**Records to process:**
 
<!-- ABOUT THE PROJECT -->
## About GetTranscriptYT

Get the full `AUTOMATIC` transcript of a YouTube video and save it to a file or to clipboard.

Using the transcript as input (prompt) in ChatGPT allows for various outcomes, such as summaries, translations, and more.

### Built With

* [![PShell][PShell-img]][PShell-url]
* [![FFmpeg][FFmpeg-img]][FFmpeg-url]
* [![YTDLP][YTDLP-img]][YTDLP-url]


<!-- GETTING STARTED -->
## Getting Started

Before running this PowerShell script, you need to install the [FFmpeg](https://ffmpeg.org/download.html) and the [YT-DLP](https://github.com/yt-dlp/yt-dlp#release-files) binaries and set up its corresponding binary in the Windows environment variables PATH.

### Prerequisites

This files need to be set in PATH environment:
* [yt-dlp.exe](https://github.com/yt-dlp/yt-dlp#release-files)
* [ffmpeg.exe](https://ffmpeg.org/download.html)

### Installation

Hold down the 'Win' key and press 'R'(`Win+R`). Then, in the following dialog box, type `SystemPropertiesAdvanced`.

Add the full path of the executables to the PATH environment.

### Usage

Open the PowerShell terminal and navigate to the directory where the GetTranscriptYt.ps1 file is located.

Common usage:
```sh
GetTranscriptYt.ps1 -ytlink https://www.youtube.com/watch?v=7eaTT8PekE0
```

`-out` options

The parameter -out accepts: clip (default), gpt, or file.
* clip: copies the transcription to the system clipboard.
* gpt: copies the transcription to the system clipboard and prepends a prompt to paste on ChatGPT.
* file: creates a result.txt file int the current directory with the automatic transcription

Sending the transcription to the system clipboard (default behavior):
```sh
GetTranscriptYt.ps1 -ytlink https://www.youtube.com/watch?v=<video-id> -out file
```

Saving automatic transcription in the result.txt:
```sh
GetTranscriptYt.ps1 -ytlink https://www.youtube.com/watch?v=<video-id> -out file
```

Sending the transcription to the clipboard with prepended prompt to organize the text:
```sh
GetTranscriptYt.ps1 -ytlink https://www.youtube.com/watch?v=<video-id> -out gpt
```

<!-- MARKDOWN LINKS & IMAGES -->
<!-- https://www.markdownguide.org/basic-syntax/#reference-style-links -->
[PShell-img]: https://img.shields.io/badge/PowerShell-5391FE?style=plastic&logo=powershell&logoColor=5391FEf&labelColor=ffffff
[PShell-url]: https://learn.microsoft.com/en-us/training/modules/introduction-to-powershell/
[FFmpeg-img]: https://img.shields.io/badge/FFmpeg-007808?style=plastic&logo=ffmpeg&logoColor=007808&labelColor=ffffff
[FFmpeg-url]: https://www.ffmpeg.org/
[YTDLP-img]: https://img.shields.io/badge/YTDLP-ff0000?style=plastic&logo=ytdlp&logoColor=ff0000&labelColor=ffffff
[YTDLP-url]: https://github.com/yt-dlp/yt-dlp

--

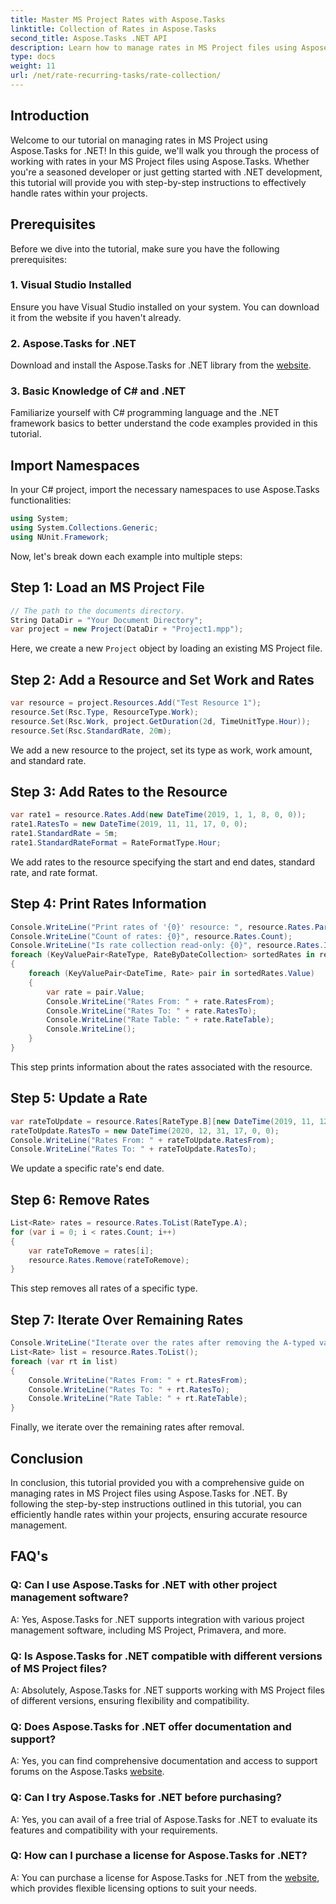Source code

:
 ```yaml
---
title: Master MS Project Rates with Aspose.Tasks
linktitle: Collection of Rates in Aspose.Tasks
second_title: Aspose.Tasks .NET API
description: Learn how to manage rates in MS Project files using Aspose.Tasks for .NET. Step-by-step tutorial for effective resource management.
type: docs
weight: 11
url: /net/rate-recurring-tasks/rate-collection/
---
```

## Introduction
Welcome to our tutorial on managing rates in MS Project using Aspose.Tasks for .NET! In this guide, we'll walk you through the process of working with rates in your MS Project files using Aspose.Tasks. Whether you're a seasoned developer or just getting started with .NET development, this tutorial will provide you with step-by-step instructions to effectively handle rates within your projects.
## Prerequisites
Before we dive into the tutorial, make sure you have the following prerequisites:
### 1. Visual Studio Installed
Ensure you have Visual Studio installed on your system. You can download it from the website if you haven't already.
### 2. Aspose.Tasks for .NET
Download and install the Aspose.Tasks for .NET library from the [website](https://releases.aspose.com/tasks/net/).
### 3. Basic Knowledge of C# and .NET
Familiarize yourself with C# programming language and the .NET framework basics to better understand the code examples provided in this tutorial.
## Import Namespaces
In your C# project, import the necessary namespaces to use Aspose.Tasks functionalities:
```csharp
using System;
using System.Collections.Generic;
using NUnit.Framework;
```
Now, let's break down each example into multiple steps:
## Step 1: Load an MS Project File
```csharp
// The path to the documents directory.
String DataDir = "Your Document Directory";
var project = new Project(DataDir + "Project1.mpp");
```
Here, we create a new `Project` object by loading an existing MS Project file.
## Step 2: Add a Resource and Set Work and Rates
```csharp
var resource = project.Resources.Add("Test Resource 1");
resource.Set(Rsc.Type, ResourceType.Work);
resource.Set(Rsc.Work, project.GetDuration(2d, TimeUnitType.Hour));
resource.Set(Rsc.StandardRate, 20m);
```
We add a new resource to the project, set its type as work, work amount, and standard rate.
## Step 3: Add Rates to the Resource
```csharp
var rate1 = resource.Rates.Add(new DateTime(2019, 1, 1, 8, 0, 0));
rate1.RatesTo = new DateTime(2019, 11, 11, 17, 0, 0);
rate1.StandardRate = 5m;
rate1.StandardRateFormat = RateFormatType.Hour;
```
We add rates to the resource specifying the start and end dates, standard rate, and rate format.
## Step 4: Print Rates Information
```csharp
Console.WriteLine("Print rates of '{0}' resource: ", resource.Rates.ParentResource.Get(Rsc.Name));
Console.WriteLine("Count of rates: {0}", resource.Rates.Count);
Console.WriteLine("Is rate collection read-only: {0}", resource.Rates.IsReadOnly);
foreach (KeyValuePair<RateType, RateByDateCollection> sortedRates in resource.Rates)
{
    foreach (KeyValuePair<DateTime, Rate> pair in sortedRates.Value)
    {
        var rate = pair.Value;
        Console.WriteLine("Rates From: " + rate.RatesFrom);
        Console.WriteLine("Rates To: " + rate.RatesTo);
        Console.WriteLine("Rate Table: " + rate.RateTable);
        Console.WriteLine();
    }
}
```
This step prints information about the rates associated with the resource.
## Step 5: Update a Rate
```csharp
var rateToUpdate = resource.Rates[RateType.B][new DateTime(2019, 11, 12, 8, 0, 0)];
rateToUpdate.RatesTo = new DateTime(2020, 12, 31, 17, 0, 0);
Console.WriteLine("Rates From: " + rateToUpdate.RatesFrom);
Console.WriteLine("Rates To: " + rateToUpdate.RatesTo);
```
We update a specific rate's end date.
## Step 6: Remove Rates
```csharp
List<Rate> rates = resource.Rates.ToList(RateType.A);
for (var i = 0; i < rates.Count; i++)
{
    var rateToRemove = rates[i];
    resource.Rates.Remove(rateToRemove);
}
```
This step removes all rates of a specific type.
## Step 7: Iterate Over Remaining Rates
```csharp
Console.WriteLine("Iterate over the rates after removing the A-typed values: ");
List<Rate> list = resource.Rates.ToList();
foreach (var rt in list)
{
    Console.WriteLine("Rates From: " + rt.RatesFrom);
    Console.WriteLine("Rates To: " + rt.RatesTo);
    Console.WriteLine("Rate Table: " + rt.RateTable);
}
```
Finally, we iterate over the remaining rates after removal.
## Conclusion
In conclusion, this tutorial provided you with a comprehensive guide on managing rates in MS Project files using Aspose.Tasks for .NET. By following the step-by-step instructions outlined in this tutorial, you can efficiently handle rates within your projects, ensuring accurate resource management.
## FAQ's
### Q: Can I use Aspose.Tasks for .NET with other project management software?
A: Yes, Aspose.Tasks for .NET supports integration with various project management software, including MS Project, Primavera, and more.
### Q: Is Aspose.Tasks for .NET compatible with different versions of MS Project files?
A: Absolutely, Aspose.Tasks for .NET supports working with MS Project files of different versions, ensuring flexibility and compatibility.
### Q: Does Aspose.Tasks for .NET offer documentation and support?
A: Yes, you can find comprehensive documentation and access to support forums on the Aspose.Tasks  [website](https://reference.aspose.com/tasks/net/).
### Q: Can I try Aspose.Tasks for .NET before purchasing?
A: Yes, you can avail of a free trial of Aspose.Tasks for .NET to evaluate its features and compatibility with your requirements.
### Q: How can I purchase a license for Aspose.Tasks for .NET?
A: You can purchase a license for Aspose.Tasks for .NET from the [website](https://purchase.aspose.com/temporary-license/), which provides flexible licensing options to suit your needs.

**Task:** Check each line of the data for "PShell". Copy the lines where it turns up.

**Answer space:**
* [![PShell][PShell-img]][PShell-url]
[PShell-img]: https://img.shields.io/badge/PowerShell-5391FE?style=plastic&logo=powershell&logoColor=5391FEf&labelColor=ffffff
[PShell-url]: https://learn.microsoft.com/en-us/training/modules/introduction-to-powershell/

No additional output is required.